Assigned task: Would you reproduce exactly the lines below from the one holding "曽子曰君子虑胜气思而后动论而" through the one holding "资于事父以事母而爱同资于事父", inclusive, and no others?

[Stored data entries]
-------

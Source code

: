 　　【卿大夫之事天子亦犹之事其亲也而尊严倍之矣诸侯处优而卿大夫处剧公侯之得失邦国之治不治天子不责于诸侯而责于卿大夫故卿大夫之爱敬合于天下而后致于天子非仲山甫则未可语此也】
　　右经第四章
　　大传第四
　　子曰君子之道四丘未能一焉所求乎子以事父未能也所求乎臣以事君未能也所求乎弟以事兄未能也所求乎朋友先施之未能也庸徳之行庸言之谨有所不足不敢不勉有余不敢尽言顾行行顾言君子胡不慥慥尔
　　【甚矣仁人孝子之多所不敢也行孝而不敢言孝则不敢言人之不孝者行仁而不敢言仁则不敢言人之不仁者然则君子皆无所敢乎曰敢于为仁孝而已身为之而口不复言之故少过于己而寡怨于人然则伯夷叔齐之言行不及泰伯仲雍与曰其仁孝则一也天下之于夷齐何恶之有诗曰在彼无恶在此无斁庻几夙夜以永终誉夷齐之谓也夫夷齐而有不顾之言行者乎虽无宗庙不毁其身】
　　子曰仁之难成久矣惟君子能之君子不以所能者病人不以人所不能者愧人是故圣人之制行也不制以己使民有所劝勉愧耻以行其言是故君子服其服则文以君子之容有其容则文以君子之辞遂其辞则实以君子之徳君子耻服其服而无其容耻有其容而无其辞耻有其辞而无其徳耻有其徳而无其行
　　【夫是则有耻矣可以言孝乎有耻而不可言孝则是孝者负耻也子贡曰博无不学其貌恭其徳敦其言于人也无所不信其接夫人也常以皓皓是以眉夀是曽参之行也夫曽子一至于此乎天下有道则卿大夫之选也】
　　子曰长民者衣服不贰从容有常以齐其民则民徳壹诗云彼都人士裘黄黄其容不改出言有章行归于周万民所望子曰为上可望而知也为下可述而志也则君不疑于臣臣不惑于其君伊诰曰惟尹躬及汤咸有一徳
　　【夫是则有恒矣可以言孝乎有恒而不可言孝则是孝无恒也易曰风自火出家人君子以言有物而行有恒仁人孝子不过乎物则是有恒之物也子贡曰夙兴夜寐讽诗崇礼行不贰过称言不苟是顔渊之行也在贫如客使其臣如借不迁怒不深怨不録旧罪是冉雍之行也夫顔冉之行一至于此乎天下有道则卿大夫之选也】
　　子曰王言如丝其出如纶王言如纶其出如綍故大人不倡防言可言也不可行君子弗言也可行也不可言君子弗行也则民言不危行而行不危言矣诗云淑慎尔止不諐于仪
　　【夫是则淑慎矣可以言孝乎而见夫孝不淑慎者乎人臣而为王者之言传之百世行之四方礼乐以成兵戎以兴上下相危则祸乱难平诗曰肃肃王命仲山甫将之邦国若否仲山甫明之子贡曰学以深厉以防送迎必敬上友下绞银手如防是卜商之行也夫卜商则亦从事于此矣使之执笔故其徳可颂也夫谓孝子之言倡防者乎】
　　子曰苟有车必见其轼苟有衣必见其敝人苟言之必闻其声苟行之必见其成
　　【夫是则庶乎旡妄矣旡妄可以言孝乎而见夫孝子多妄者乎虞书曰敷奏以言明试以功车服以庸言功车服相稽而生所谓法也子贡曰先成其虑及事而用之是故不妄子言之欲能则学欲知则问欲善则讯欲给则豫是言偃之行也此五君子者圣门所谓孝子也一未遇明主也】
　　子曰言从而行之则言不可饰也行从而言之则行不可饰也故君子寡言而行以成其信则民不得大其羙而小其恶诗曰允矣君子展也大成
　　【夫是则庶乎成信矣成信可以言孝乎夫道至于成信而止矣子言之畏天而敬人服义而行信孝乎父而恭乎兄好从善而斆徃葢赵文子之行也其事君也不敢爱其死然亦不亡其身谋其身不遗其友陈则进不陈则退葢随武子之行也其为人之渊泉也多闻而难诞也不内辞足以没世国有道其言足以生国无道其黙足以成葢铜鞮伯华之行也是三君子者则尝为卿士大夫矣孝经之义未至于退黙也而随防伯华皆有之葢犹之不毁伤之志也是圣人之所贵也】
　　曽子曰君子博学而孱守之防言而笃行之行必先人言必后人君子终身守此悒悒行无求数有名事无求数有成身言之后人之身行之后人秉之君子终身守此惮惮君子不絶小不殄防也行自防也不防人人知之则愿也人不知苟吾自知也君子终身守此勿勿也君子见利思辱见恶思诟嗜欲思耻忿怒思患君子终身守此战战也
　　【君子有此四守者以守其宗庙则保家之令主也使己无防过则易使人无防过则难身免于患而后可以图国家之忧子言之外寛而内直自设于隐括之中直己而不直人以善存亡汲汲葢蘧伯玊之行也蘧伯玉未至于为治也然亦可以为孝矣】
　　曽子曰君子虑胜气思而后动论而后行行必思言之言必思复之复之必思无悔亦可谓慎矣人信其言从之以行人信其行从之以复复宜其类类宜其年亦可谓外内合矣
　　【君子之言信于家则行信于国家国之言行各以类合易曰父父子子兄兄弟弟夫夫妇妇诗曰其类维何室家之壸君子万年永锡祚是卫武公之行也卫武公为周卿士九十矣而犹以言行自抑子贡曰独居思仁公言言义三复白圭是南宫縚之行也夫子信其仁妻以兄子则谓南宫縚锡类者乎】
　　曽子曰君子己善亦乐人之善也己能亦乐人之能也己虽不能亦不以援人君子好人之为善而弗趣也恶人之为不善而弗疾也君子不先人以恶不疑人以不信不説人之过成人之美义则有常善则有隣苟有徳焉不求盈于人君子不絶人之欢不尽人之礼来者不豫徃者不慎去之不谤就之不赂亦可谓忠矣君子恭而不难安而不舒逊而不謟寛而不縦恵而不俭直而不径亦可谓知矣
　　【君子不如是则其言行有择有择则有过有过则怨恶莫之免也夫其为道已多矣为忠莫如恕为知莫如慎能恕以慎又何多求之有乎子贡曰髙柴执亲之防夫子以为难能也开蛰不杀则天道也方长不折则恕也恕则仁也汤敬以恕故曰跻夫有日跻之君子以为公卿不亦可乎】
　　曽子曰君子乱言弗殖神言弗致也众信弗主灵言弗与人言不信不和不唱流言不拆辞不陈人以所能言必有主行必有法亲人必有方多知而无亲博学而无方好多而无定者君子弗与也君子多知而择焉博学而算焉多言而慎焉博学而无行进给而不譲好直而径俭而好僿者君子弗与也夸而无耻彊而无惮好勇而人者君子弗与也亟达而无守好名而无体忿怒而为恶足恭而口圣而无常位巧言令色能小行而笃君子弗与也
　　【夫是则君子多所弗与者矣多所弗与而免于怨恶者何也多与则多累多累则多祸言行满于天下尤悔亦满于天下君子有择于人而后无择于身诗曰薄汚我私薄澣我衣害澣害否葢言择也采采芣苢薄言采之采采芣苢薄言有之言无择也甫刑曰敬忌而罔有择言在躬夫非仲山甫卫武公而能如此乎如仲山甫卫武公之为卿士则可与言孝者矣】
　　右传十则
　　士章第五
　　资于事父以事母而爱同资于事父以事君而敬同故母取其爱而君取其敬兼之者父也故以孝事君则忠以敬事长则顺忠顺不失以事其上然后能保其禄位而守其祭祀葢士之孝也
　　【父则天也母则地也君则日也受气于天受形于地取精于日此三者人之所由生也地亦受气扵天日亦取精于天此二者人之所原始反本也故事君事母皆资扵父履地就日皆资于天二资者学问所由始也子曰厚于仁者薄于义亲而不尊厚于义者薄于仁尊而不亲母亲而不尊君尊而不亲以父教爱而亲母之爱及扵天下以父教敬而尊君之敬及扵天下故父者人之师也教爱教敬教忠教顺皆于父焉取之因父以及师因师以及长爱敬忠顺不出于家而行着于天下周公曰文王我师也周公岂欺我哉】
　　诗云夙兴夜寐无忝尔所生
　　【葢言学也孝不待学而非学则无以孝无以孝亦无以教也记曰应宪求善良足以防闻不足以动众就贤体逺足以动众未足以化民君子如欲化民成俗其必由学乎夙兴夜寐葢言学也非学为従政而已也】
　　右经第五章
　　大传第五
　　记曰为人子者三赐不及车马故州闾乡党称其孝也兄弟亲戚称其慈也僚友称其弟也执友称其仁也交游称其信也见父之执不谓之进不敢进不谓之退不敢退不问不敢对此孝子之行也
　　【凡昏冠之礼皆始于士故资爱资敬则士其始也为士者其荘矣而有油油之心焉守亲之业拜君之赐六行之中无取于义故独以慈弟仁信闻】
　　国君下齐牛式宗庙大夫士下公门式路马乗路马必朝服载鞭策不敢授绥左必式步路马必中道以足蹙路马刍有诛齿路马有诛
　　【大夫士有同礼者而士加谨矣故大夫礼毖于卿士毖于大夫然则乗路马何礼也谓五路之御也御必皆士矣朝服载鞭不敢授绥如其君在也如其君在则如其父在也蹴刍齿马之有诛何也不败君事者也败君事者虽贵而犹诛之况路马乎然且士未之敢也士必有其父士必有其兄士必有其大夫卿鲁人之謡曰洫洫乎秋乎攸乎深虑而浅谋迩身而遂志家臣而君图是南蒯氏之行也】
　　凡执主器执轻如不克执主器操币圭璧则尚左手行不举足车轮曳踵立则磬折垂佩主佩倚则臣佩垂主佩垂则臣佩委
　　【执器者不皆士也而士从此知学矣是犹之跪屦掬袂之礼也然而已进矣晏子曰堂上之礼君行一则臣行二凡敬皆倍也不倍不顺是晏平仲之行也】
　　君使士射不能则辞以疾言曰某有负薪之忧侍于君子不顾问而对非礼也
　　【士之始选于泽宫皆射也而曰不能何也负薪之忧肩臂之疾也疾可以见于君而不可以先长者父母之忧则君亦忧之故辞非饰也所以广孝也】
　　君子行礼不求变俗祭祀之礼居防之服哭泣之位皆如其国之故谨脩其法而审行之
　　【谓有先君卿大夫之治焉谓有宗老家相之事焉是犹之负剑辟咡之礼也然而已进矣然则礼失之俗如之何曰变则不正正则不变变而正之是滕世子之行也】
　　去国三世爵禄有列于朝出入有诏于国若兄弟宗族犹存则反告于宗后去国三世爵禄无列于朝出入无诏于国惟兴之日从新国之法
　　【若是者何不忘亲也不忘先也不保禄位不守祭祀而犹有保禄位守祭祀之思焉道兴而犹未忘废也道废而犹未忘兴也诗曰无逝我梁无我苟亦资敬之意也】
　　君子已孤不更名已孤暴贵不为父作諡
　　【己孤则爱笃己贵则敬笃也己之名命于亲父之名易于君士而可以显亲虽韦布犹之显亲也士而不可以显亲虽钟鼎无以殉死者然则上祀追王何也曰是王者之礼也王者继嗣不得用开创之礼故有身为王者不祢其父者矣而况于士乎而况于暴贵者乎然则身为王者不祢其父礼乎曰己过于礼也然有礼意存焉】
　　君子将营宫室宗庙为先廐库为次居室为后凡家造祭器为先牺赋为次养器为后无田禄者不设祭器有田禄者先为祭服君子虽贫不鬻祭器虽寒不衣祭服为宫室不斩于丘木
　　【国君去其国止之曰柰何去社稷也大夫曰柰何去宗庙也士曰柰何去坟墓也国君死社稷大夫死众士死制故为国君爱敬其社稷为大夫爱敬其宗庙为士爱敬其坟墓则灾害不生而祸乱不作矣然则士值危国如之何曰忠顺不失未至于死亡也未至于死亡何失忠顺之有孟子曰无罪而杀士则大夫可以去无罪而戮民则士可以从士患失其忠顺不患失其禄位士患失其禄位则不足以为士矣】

-------

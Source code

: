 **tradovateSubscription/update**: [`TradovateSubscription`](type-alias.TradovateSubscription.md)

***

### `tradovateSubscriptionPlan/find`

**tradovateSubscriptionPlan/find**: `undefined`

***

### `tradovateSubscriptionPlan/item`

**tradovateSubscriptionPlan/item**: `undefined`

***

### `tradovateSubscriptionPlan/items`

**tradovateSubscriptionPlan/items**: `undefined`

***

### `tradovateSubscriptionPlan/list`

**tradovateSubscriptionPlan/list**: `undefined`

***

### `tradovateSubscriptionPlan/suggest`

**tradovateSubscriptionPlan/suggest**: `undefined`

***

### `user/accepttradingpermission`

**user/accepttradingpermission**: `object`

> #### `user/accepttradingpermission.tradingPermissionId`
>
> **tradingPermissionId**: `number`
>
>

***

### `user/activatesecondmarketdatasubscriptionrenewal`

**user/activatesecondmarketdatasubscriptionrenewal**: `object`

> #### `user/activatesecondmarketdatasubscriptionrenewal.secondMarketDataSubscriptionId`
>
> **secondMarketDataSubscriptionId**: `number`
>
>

-------

Expected output:
　　曽子曰君子虑胜气思而后动论而后行行必思言之言必思复之复之必思无悔亦可谓慎矣人信其言从之以行人信其行从之以复复宜其类类宜其年亦可谓外内合矣
　　【君子之言信于家则行信于国家国之言行各以类合易曰父父子子兄兄弟弟夫夫妇妇诗曰其类维何室家之壸君子万年永锡祚是卫武公之行也卫武公为周卿士九十矣而犹以言行自抑子贡曰独居思仁公言言义三复白圭是南宫縚之行也夫子信其仁妻以兄子则谓南宫縚锡类者乎】
　　曽子曰君子己善亦乐人之善也己能亦乐人之能也己虽不能亦不以援人君子好人之为善而弗趣也恶人之为不善而弗疾也君子不先人以恶不疑人以不信不説人之过成人之美义则有常善则有隣苟有徳焉不求盈于人君子不絶人之欢不尽人之礼来者不豫徃者不慎去之不谤就之不赂亦可谓忠矣君子恭而不难安而不舒逊而不謟寛而不縦恵而不俭直而不径亦可谓知矣
　　【君子不如是则其言行有择有择则有过有过则怨恶莫之免也夫其为道已多矣为忠莫如恕为知莫如慎能恕以慎又何多求之有乎子贡曰髙柴执亲之防夫子以为难能也开蛰不杀则天道也方长不折则恕也恕则仁也汤敬以恕故曰跻夫有日跻之君子以为公卿不亦可乎】
　　曽子曰君子乱言弗殖神言弗致也众信弗主灵言弗与人言不信不和不唱流言不拆辞不陈人以所能言必有主行必有法亲人必有方多知而无亲博学而无方好多而无定者君子弗与也君子多知而择焉博学而算焉多言而慎焉博学而无行进给而不譲好直而径俭而好僿者君子弗与也夸而无耻彊而无惮好勇而人者君子弗与也亟达而无守好名而无体忿怒而为恶足恭而口圣而无常位巧言令色能小行而笃君子弗与也
　　【夫是则君子多所弗与者矣多所弗与而免于怨恶者何也多与则多累多累则多祸言行满于天下尤悔亦满于天下君子有择于人而后无择于身诗曰薄汚我私薄澣我衣害澣害否葢言择也采采芣苢薄言采之采采芣苢薄言有之言无择也甫刑曰敬忌而罔有择言在躬夫非仲山甫卫武公而能如此乎如仲山甫卫武公之为卿士则可与言孝者矣】
　　右传十则
　　士章第五
　　资于事父以事母而爱同资于事父以事君而敬同故母取其爱而君取其敬兼之者父也故以孝事君则忠以敬事长则顺忠顺不失以事其上然后能保其禄位而守其祭祀葢士之孝也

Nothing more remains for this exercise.